TORTONA – “A voi, giovani del mondo, ci rivolgiamo noi padri sinodali, con una parola di speranza, di fiducia, di consolazione. In questi giorni ci siamo riuniti per ascoltare la voce di Gesù, il Cristo eternamente giovane, e riconoscere in Lui le vostre molte voci, le vostre grida di esultanza, i lamenti, i silenzi.

Sappiamo delle vostre ricerche interiori, delle gioie e delle speranze, dei dolori e delle angosce che costituiscono la vostra inquietudine.

Desideriamo che adesso ascoltiate una parola da noi: vogliamo essere collaboratori della vostra gioia affinché le vostre attese si trasformino in ideali.

Siamo certi che sarete pronti a impegnarvi con la vostra voglia di vivere, perché i vostri sogni prendano corpo nella vostra esistenza e nella storia umana”.

Queste parole della lettera dei Padri Sinodali ai giovani di tutto il mondo a termine del lavoro del Sinodo riassume quanto anche la Chiesa di Tortona ha messo in atto durante le settimane di ottobre, in comunione con il Sinodo che avveniva a Roma.

Quattro incontri.

Moltissimi giovani e una Chiesa in ascolto.

La Pastorale giovanile ha pensato di creare tre serate per i giovani dai 19 ai 35 anni e una intera giornata per i ragazzi dai 14 ai 18 anni per riflettere e confrontarsi su alcune domande con lo scopo di “metterci le orecchie” (ascolto di testimonianze e provocazioni), “metterci il cuore” (tavola rotonda partecipata) e “metterci la faccia” (restituzione e dibattito).

Stessa struttura dunque per i tre incontri, ma grande varietà di temi e di riflessioni.

“Ama il prossimo tuo come te stesso.

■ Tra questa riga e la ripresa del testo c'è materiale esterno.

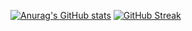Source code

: [![Anurag's GitHub stats](https://github-readme-stats.vercel.app/api?username=roy-g-biv&theme=ocean_dark&count_private=true&hide=stars&show_icons=true)](https://github.com/anuraghazra/github-readme-stats)
[![GitHub Streak](https://github-readme-streak-stats.herokuapp.com?user=roy-g-biv&theme=tokyonight&hide_border=true&date_format=M%20j%5B%2C%20Y%5D&ring=781FB4&stroke=DB0CDD&currStreakNum=3ADD36&currStreakLabel=70A5FD&sideNums=3ADD36&sideLabels=70A5FD&dates=8923CE)](https://git.io/streak-stats)
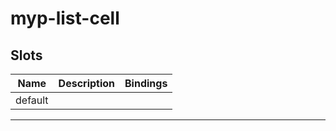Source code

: # myp-list-cell

## Slots

| Name    | Description | Bindings |
| ------- | ----------- | -------- |
| default |             |          |

---
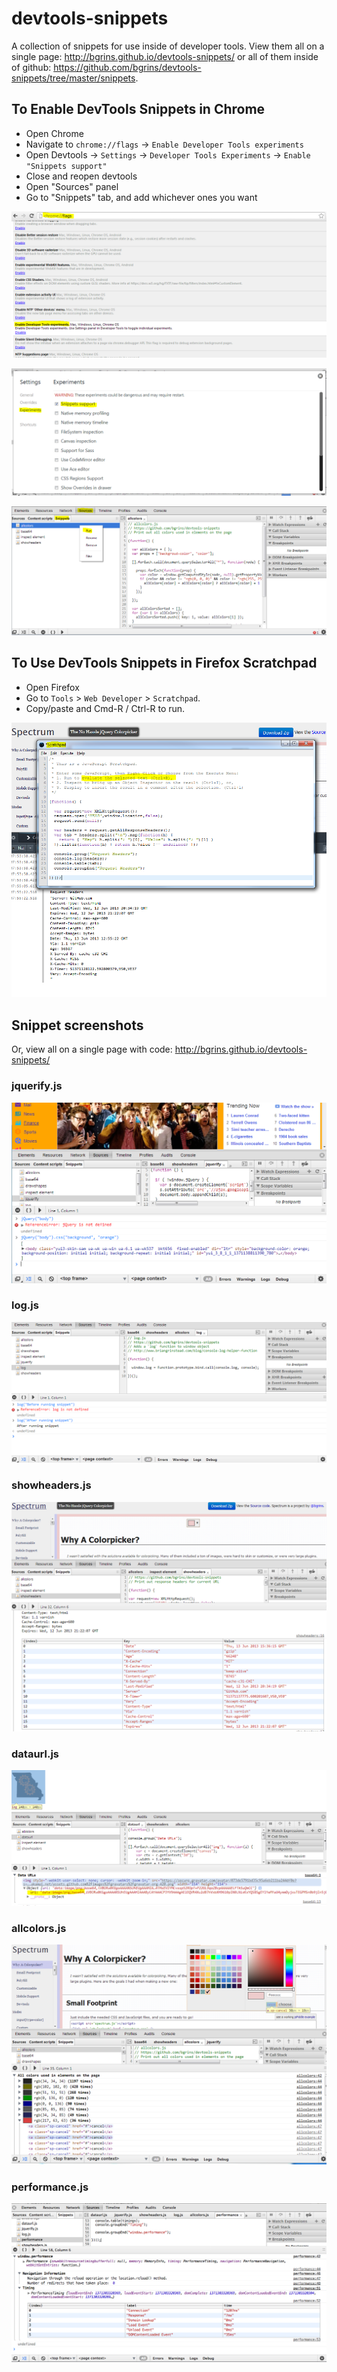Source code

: devtools-snippets
=================

A collection of snippets for use inside of developer tools.  View them all on a single page: http://bgrins.github.io/devtools-snippets/ or all of them inside of github: https://github.com/bgrins/devtools-snippets/tree/master/snippets.

## To Enable DevTools Snippets in Chrome

* Open Chrome
* Navigate to `chrome://flags` -> `Enable Developer Tools experiments`
* Open Devtools -> `Settings` -> `Developer Tools Experiments` -> `Enable "Snippets support"`
* Close and reopen devtools
* Open "Sources" panel
* Go to "Snippets" tab, and add whichever ones you want

![Chrome Flags](screenshots/chrome-flags.png)

![Chrome Enable Snippets](screenshots/chrome-enable-snippets.png)

![Chrome Snippets](screenshots/chrome-snippets.png)

## To Use DevTools Snippets in Firefox Scratchpad

* Open Firefox
* Go to `Tools` > `Web Developer` > `Scratchpad`.
* Copy/paste and Cmd-R / Ctrl-R to run.

![Firefox Scratchpad](screenshots/firefox-scratchpad.png)


## Snippet screenshots

Or, view all on a single page with code: http://bgrins.github.io/devtools-snippets/

### jquerify.js
[![jquerify](screenshots/jquerify.png)](snippets/jquerify.js)

### log.js
[![log](screenshots/log.png)](snippets/log.js)

### showheaders.js
[![showheaders](screenshots/showheaders.png)](snippets/showheaders.js)

### dataurl.js
[![dataurl](screenshots/dataurl.png)](snippets/dataurl.js)

### allcolors.js
[![allcolors](screenshots/allcolors.png)](snippets/allcolors.js)

### performance.js
[![performance](screenshots/performance.png)](snippets/performance.js)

Parole rivoluzionarie. E se essere giovani è essere rivoluzionari chi porta avanti questo messaggio è giovane.” Così risponde Nicola alla prima domanda: questa Chiesa è per i giovani? “Assolutamente sì perché siamo noi giovani ad avere la forza e il coraggio per cambiare le cose” ci dice Filippo.

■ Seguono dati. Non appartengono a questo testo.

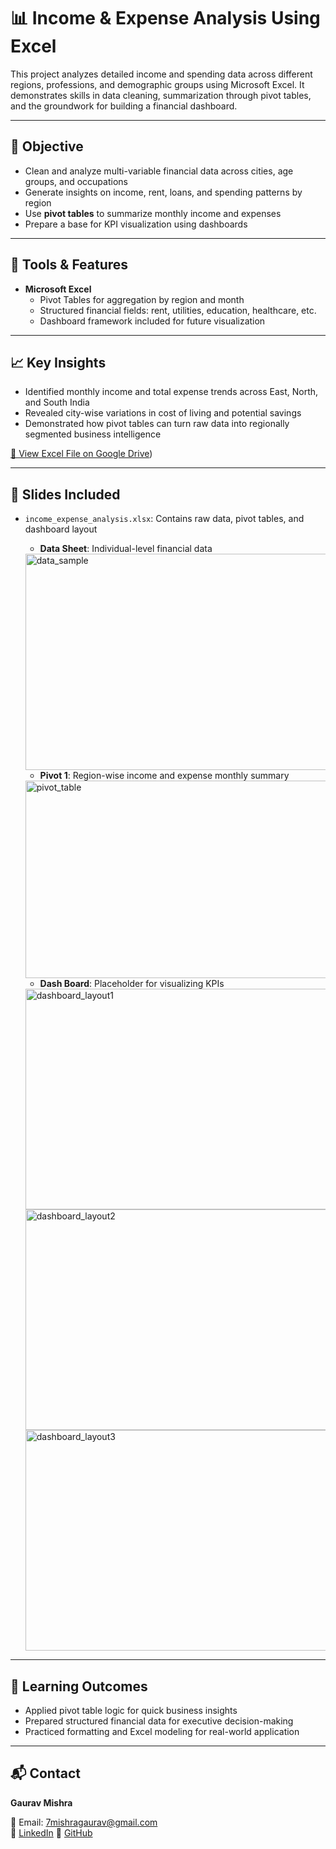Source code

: # 📊 Income & Expense Analysis Using Excel

This project analyzes detailed income and spending data across different regions, professions, and demographic groups using Microsoft Excel. It demonstrates skills in data cleaning, summarization through pivot tables, and the groundwork for building a financial dashboard.

---

## 🧾 Objective

- Clean and analyze multi-variable financial data across cities, age groups, and occupations
- Generate insights on income, rent, loans, and spending patterns by region
- Use **pivot tables** to summarize monthly income and expenses
- Prepare a base for KPI visualization using dashboards

---

## 🧰 Tools & Features

- **Microsoft Excel**
  - Pivot Tables for aggregation by region and month
  - Structured financial fields: rent, utilities, education, healthcare, etc.
  - Dashboard framework included for future visualization

---

## 📈 Key Insights

- Identified monthly income and total expense trends across East, North, and South India
- Revealed city-wise variations in cost of living and potential savings
- Demonstrated how pivot tables can turn raw data into regionally segmented business intelligence

[🔗 View Excel File on Google Drive](https://drive.google.com/drive/folders/1v13GXWyOnHrJCY_kL8LQU2LjgS2_uPGG?usp=drive_link))

---

## 📁 Slides Included

- `income_expense_analysis.xlsx`: Contains raw data, pivot tables, and dashboard layout
  - **Data Sheet**: Individual-level financial data
  <img width="921" height="346" alt="data_sample" src="https://github.com/user-attachments/assets/8fa52820-8dc9-4d28-a9f9-8ec85d27cf25" />


  - **Pivot 1**: Region-wise income and expense monthly summary
  <img width="803" height="316" alt="pivot_table" src="https://github.com/user-attachments/assets/00f28ac0-6366-404b-8f52-cf1f98f03e1d" />

  
  - **Dash Board**: Placeholder for visualizing KPIs 
  <img width="935" height="353" alt="dashboard_layout1" src="https://github.com/user-attachments/assets/50c98fb5-d862-470f-9cf1-1014a26d436c" />
  
  <img width="932" height="353" alt="dashboard_layout2" src="https://github.com/user-attachments/assets/ea1b9a06-f74e-41bb-8ff2-153d6bd85ab3" />
  
  <img width="932" height="353" alt="dashboard_layout3" src="https://github.com/user-attachments/assets/17b01e04-9ded-43f0-93b9-37f1a7aaf371" />
  
---

## 🧠 Learning Outcomes

- Applied pivot table logic for quick business insights
- Prepared structured financial data for executive decision-making
- Practiced formatting and Excel modeling for real-world application

---

## 📬 Contact

**Gaurav Mishra**  
 
📧 Email: 7mishragaurav@gmail.com  
🔗 [LinkedIn](www.linkedin.com/in/gaurav-mishra-3788ba271)
🔗 [GitHub](https://github.com/mishragaurav7)
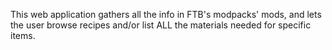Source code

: This web application gathers all the info in FTB's modpacks' mods, and lets the user browse recipes and/or list ALL the materials needed for specific items.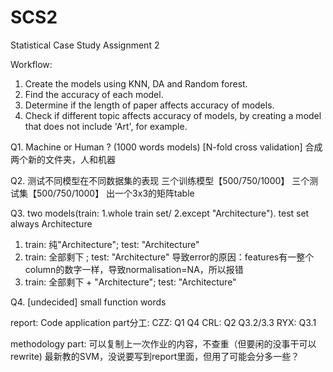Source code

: # SCS2
Statistical Case Study Assignment 2

Workflow:
1. Create the models using KNN, DA and Random forest. 
2. Find the accuracy of each model.
3. Determine if the length of paper affects accuracy of models.
4. Check if different topic affects accuracy of models, by creating a model that does not include 'Art', for example. 

Q1. Machine or Human ? (1000 words models) [N-fold cross validation]
合成两个新的文件夹，人和机器

Q2. 测试不同模型在不同数据集的表现
三个训练模型【500/750/1000】
三个测试集【500/750/1000】
出一个3x3的矩阵table

Q3. two models(train: 1.whole train set/ 2.except "Architecture").  test set always Architecture
  1. train: 纯"Architecture"; test: "Architecture"
  2. train: 全部剩下 ; test: "Architecture"
导致error的原因：features有一整个column的数字一样，导致normalisation=NA，所以报错
  3. train: 全部剩下 + "Architecture"; test: "Architecture"
  
  
Q4. [undecided] small function words


report:
Code application part分工:
CZZ: Q1 Q4
CRL: Q2 Q3.2/3.3
RYX: Q3.1


methodology part: 可以复制上一次作业的内容，不查重（但要闲的没事干可以rewrite)
最新教的SVM，没说要写到report里面，但用了可能会分多一些？
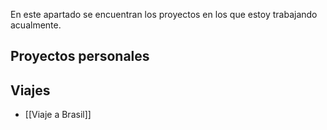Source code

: En este apartado se encuentran los proyectos en los que estoy trabajando acualmente.


## Proyectos personales

## Viajes
- [[Viaje a Brasil]] 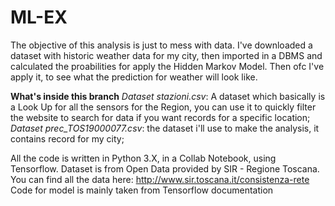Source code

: # ML-EX

The objective of this analysis is just to mess with data. I've downloaded a dataset with historic weather data for my city, then imported in a DBMS and calculated the proabilities for apply the Hidden Markov Model. Then ofc I've apply it, to see what the prediction for weather will look like. 

**What's inside this branch**
*Dataset stazioni.csv*: A dataset which basically is a Look Up for all the sensors for the Region, you can use it to quickly filter the website to search for data if you want records for a specific location;
*Dataset prec_TOS19000077.csv*: the dataset i'll use to make the analysis, it contains record for my city;

All the code is written in Python 3.X, in a Collab Notebook, using Tensorflow. Dataset is from Open Data provided by SIR - Regione Toscana. You can find all the data here: http://www.sir.toscana.it/consistenza-rete 
Code for model is mainly taken from Tensorflow documentation
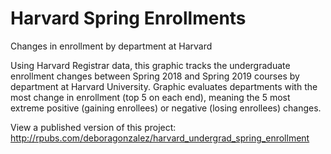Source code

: # Harvard Spring Enrollments
Changes in enrollment by department at Harvard

Using Harvard Registrar data, this graphic tracks the undergraduate enrollment changes between Spring 2018 and Spring 2019 courses by department at Harvard University. Graphic evaluates departments with the most change in enrollment (top 5 on each end), meaning the 5 most extreme positive (gaining enrollees) or negative (losing enrollees) changes.

View a published version of this project: http://rpubs.com/deboragonzalez/harvard_undergrad_spring_enrollment
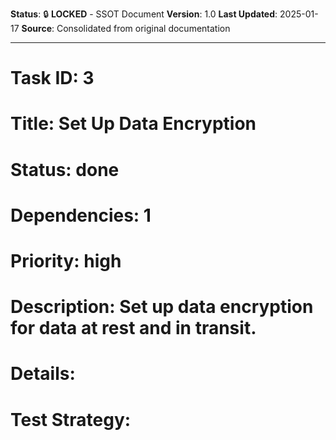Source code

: **Status**: 🔒 **LOCKED** - SSOT Document
**Version**: 1.0
**Last Updated**: 2025-01-17
**Source**: Consolidated from original documentation

---

# Task ID: 3

# Title: Set Up Data Encryption

# Status: done

# Dependencies: 1

# Priority: high

# Description: Set up data encryption for data at rest and in transit.

# Details:

# Test Strategy:
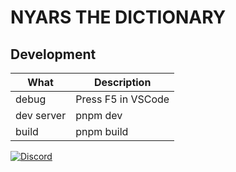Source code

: # NYARS THE DICTIONARY

## Development

| What       | Description        |
| ---------- | ------------------ |
| debug      | Press F5 in VSCode |
| dev server | pnpm dev           |
| build      | pnpm build         |

[![Discord](https://img.shields.io/discord/564319699152666624?style=for-the-badge&label=Discor%20server)](https://discord.gg/u7H5nsPWVB)
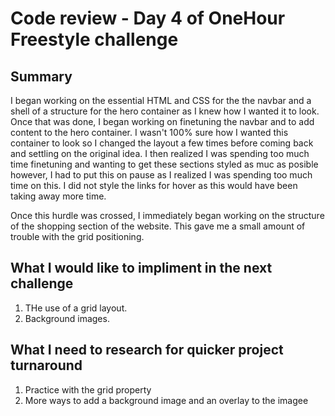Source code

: # Code review - Day 4 of OneHour Freestyle challenge

## Summary

I began working on the essential HTML and CSS for the the navbar and a shell of a structure for the hero container as I knew how I wanted it to look. Once that was done, I began working on finetuning the navbar and to add content to the hero container. I wasn't 100% sure how I wanted this container to look so I changed the layout a few times before coming back and settling on the original idea. I then realized I was spending too much time finetuning and wanting to get these sections styled as muc as posible however, I had to put this on pause as I realized I was spending too much time on this. I did not style the links for hover as this would have been taking away more time.

Once this hurdle was crossed, I immediately began working on the structure of the shopping section of the website. This gave me a small amount of trouble with the grid positioning.

## What I would like to impliment in the next challenge

1. THe use of a grid layout.
2. Background images.

## What I need to research for quicker project turnaround

1. Practice with the grid property
2. More ways to add a background image and an overlay to the imagee
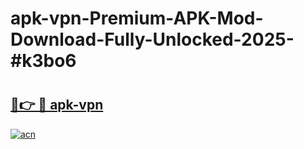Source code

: # apk-vpn-Premium-APK-Mod-Download-Fully-Unlocked-2025-#k3bo6

# <h2><a href="https://bedroomkl.my?title=apk-vpn&ref=1AP">🔗👉 🔴 apk-vpn</a></h2>

[![acn](https://github.com/user-attachments/assets/0f9c940e-d8b0-45ae-aac7-cd30a18b3e1c)](https://bedroomkl.my?title=apk-vpn&ref=1AP)

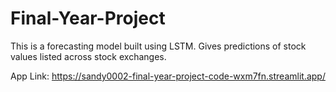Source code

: # Final-Year-Project
This is a forecasting model built using LSTM.
Gives predictions of stock values listed across stock exchanges.


App Link: https://sandy0002-final-year-project-code-wxm7fn.streamlit.app/
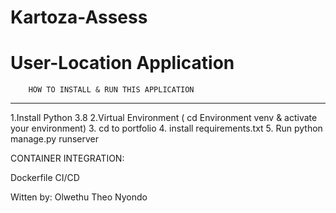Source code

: # Kartoza-Assess 
# User-Location Application


		HOW TO INSTALL & RUN THIS APPLICATION
----------------------------------------------------
1.Install Python 3.8 
2.Virtual Environment ( cd Environment venv & activate your environment)
3. cd to portfolio
4. install requirements.txt
5. Run python manage.py runserver

CONTAINER INTEGRATION:

Dockerfile CI/CD


Witten by: Olwethu Theo Nyondo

“Certo, nella Chiesa ho trovato chi mi ha aiutato a fare discernimento” continua Sara. Ma non tutte le voci sono d’accordo e molti altri affermano che questa Chiesa non sia per i giovani, o non per tutti i giovani, perché hanno poco spazio e devono riuscire a crearselo tra difficoltà di comunicazione e appartenenza.

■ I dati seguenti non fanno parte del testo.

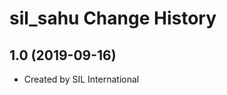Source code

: sil_sahu Change History
====================

1.0 (2019-09-16)
----------------
* Created by SIL International
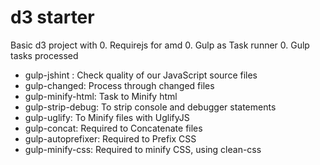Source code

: d3 starter
==========
Basic d3 project with
0. Requirejs for amd
0. Gulp as Task runner
0. Gulp tasks processed 
* gulp-jshint : 	Check quality of our JavaScript source files
* gulp-changed: 	Process through changed files
* gulp-minify-html:	Task to Minify html
* gulp-strip-debug:	To strip console and debugger statements
* gulp-uglify:	To Minify files with UglifyJS
* gulp-concat:	Required to Concatenate files
* gulp-autoprefixer: 	Required to Prefix CSS
* gulp-minify-css:	Required to minify CSS, using clean-css
	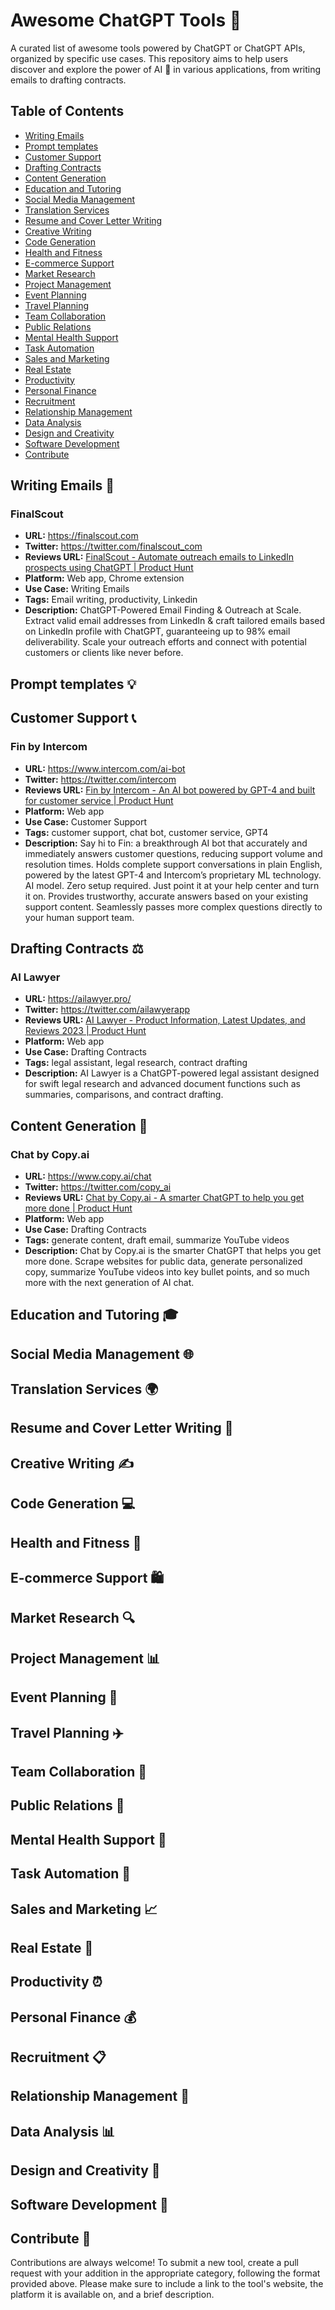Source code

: # Awesome ChatGPT Tools 🚀

A curated list of awesome tools powered by ChatGPT or ChatGPT APIs, organized by specific use cases. This repository aims to help users discover and explore the power of AI 🤖 in various applications, from writing emails to drafting contracts.

## Table of Contents

- [Writing Emails](#writing-emails-)
- [Prompt templates](#prompt-templates)
- [Customer Support](#customer-support)
- [Drafting Contracts](#drafting-contracts-%EF%B8%8F)
- [Content Generation](#content-generation)
- [Education and Tutoring](#education-and-tutoring)
- [Social Media Management](#social-media-management)
- [Translation Services](#translation-services)
- [Resume and Cover Letter Writing](#resume-and-cover-letter-writing)
- [Creative Writing](#creative-writing)
- [Code Generation](#code-generation)
- [Health and Fitness](#health-and-fitness)
- [E-commerce Support](#e-commerce-support)
- [Market Research](#market-research)
- [Project Management](#project-management)
- [Event Planning](#event-planning)
- [Travel Planning](#travel-planning)
- [Team Collaboration](#team-collaboration)
- [Public Relations](#public-relations)
- [Mental Health Support](#mental-health-support)
- [Task Automation](#task-automation)
- [Sales and Marketing](#sales-and-marketing)
- [Real Estate](#real-estate)
- [Productivity](#productivity)
- [Personal Finance](#personal-finance)
- [Recruitment](#recruitment)
- [Relationship Management](#relationship-management)
- [Data Analysis](#data-analysis)
- [Design and Creativity](#design-and-creativity)
- [Software Development](#software-development)
- [Contribute](#contribute)

## Writing Emails 📧

### FinalScout

- **URL:** https://finalscout.com
- **Twitter:** https://twitter.com/finalscout_com
- **Reviews URL:** [FinalScout - Automate outreach emails to LinkedIn prospects using ChatGPT | Product Hunt](https://www.producthunt.com/posts/finalscout-2)
- **Platform:** Web app, Chrome extension
- **Use Case:** Writing Emails
- **Tags:** Email writing, productivity, Linkedin
- **Description:** ChatGPT-Powered Email Finding & Outreach at Scale. Extract valid email addresses from LinkedIn & craft tailored emails based on LinkedIn profile with ChatGPT, guaranteeing up to 98% email deliverability. Scale your outreach efforts and connect with potential customers or clients like never before.

## Prompt templates 💡



## Customer Support 📞

### Fin by Intercom

- **URL:** https://www.intercom.com/ai-bot
- **Twitter:** https://twitter.com/intercom
- **Reviews URL:** [Fin by Intercom - An AI bot powered by GPT-4 and built for customer service | Product Hunt](https://www.producthunt.com/posts/fin-by-intercom)
- **Platform:** Web app
- **Use Case:** Customer Support
- **Tags:** customer support, chat bot, customer service, GPT4
- **Description:** Say hi to Fin: a breakthrough AI bot that accurately and immediately answers customer questions, reducing support volume and resolution times. Holds complete support conversations in plain English, powered by the latest GPT-4 and Intercom’s proprietary ML technology. AI model. Zero setup required. Just point it at your help center and turn it on. Provides trustworthy, accurate answers based on your existing support content. Seamlessly passes more complex questions directly to your human support team.

## Drafting Contracts ⚖️

### AI Lawyer

- **URL:** https://ailawyer.pro/
- **Twitter:** https://twitter.com/ailawyerapp
- **Reviews URL:** [AI Lawyer - Product Information, Latest Updates, and Reviews 2023 | Product Hunt](https://www.producthunt.com/products/ai-lawyer)
- **Platform:** Web app
- **Use Case:** Drafting Contracts
- **Tags:** legal assistant, legal research, contract drafting
- **Description:** AI Lawyer is a ChatGPT-powered legal assistant designed for swift legal research and advanced document functions such as summaries, comparisons, and contract drafting.

## Content Generation 📝

### Chat by Copy.ai

- **URL:** https://www.copy.ai/chat
- **Twitter:** https://twitter.com/copy_ai
- **Reviews URL:** [Chat by Copy.ai - A smarter ChatGPT to help you get more done | Product Hunt](https://www.producthunt.com/posts/chat-by-copy-ai)
- **Platform:** Web app
- **Use Case:** Drafting Contracts
- **Tags:** generate content, draft email, summarize YouTube videos
- **Description:** Chat by Copy.ai is the smarter ChatGPT that helps you get more done. Scrape websites for public data, generate personalized copy, summarize YouTube videos into key bullet points, and so much more with the next generation of AI chat.

## Education and Tutoring 🎓

## Social Media Management 🌐

## Translation Services 🌍

## Resume and Cover Letter Writing 📄

## Creative Writing ✍️

## Code Generation 💻

## Health and Fitness 💪

## E-commerce Support 🛍️

## Market Research 🔍

## Project Management 📊

## Event Planning 📆

## Travel Planning ✈️

## Team Collaboration 🤝

## Public Relations 📣

## Mental Health Support 🧠

## Task Automation 🤖

## Sales and Marketing 📈

## Real Estate 🏡

## Productivity ⏰

## Personal Finance 💰

## Recruitment 📋

## Relationship Management 💼

## Data Analysis 📊

## Design and Creativity 🎨

## Software Development 💾

## Contribute 🤝

Contributions are always welcome! To submit a new tool, create a pull request with your addition in the appropriate category, following the format provided above. Please make sure to include a link to the tool's website, the platform it is available on, and a brief description.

I numeri sull’affluenza in Chiesa, in calo, sembrano dare ragione a questa visione.

La testimonianza della prima serata è condotta da Alberto Galimberti, autore del libro “È una chiesa per giovani?” il quale lancia interessanti spunti di riflessione che vengono approfonditi nelle varie tavole rotonde e che ci restituiscono un’immagine di giovani con il senso religioso e con molte domande, che a volte vengono ostacolati da una Chiesa che appare impostata e rigida, con tutti i “posti già occupati” e solo il posto dello spettatore libero.

Cosa ha a che fare Dio con la mia vita? È il tema della seconda serata, nella quale tre voci femminili conducono il momento della riflessione.

Tre donne accumunate dal servizio all’interno della nostra diocesi, ma con cammini completamente diversi per arrivarci. In questa serata, più che in tutte le altre, sono emersi dubbi e interrogativi a cui si potrà rispondere solo con una ricerca sincera e motivata: la bussola è il Vangelo.

“Sicuramente la mia Fede, la Chiesa e la mia comunità avranno un ruolo riservato in prima fila” ci dice Ilaria come risposta della terza e ultima domanda: questa Chiesta c’entra con il mio futuro?

Il dialogo viene introdotto da don Carlo Rampone, già responsabile della Pastorale Giovanile della regione Pie-monte. “Il Signore ti dice tranquillo, sii te stesso” commenta don Carlo davanti ad una sala rapita e in ascolto. Il dibattito diventa di ampio respiro e tocca molti temi solo a prima vista lontani tra loro. Si parla sia della società di oggi, abitata da maschere e in cui l’omologazione è l’unica via, sia della società del futuro, che i giovani vorrebbero creare e nella quale vorrebbero poter vivere.

Si riflette poi sull’incertezza degli studi e del lavoro che permea quasi tutte le realtà, della rarità di affetti sinceri e che durino più di una stagione.

“Stai tranquillo, il Signore te lo dice. Continua a camminare e sii una lampadina accesa in questa Diocesi, non ne servono 300 spente ma solo una accesa” conclude così don Carlo, innescando in ognuno dei presenti il tasto on.